Habité par une révolte permanente, Il ne fait aucun effort pour s’en sortir, à croire qu’il se plaît  dans cette noirceur.

 » Moi je ne me laisserai plus avoir. Je me fous de tout. Je me suis endurci afin qu’aucune émotion bidon ne puisse jamais plus m’effleurer. J’agis dans la vie comme dans un rêve. Acteur et spectateur en même temps. Limite schiso. « 

Un roman puissant mais fataliste, le premier roman écrit dans les années 60 par un aborigène. Un roman qui est devenu un classique, sans cesse réédité depuis 1965, d’une importance capitale dans la littérature australienne.

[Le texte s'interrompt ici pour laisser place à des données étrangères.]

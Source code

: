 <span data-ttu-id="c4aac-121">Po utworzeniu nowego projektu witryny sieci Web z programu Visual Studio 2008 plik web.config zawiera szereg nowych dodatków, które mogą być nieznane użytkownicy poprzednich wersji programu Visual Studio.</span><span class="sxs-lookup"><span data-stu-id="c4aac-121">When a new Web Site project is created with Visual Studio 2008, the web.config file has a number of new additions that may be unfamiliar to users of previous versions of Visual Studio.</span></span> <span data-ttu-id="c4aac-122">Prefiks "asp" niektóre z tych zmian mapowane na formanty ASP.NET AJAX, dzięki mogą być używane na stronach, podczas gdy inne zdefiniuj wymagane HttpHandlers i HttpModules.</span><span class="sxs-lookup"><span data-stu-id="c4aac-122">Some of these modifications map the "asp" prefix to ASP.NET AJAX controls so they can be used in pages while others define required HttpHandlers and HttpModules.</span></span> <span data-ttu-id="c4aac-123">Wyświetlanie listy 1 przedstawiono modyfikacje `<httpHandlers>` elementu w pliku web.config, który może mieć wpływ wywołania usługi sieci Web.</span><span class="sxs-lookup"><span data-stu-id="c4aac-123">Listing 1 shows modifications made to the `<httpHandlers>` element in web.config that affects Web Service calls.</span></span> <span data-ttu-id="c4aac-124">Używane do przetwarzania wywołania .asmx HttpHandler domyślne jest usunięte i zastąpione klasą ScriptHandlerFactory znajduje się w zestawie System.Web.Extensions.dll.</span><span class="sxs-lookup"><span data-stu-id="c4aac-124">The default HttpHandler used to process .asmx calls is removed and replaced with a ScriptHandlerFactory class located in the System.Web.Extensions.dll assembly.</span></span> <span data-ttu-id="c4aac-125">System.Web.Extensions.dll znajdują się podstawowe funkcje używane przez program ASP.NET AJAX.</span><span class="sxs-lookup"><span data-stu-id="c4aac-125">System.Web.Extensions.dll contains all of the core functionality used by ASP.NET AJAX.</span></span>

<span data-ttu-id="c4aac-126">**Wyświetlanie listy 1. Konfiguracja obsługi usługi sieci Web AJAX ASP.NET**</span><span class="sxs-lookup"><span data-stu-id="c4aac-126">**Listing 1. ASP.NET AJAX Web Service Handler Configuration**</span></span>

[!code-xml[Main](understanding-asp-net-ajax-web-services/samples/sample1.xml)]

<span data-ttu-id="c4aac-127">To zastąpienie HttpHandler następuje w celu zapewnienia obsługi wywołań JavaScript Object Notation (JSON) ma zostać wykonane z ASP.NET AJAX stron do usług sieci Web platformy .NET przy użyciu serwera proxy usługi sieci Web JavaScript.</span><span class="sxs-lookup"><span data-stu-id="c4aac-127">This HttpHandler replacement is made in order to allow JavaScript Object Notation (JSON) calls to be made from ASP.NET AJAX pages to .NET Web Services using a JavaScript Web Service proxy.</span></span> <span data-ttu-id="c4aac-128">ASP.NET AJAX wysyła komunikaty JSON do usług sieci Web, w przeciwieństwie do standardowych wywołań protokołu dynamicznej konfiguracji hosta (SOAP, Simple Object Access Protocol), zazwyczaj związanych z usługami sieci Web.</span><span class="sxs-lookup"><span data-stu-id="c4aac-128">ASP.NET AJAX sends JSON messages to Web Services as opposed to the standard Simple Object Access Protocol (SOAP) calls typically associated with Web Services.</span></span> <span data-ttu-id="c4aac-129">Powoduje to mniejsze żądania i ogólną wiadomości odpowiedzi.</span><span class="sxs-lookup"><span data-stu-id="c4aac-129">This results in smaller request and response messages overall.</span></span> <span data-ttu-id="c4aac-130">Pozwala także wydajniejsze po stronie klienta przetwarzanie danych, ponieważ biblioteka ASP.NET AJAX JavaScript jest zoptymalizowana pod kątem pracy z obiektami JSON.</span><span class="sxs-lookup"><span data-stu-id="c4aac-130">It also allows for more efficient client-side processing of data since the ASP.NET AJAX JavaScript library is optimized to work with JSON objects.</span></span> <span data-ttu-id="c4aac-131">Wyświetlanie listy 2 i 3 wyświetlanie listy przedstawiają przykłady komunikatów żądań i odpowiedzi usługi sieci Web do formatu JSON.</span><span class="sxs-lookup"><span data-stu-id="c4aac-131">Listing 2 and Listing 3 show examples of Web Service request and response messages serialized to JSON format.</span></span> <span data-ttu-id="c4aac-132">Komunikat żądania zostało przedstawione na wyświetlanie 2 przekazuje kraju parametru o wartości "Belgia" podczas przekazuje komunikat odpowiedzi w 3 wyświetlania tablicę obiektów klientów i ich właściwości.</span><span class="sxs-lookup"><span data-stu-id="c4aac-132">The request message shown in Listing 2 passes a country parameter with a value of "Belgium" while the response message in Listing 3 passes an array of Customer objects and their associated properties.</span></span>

Un roman qui respire la colère, la haine,le désespoir.

Lecture faite dans le cadre de masse critique, pour Babelio.

Malgré que ce soit devenu un grand classique de la littérature, ce roman autobiographique m’a quelque peu exaspéré, je suis plus admirative des personnes qui luttent pour se sortir d’une condition difficile quel qu’elle soit que pour un mec qui se détruit et se complaît dans la perfidie.

Même si je reconnais un talent indéniable pour l’écriture à l’auteur, cette lecture fut assez difficile, peut-être lu à un autre moment de ma vie je l’aurais davantage apprécié.

Pas déçue mais pas conquise, mais je vous laisse le soin de vous faire votre idée sur Murdrooroo ce chat sauvage .


Mudrooroo est née en 1938 en Australie-Occidentale. Son enfance tumultueuse le mène très tôt en maison de correction. Il publie en 1965 son premier roman, chat sauvage en chute libre. Suivront des années de voyage, d’écriture et d’engagement pour les droits des Aborigènes. À la fin des années 1990, Il est mis à l’écart des lettres australien suite à une controverse sur ses origines aborigènes. C’est alors qu’il part s’installer au Népal pour travailler à son autobiographie. 
Je remercie Babelio Et les éditions Asphalte pour cette lecture aborigène.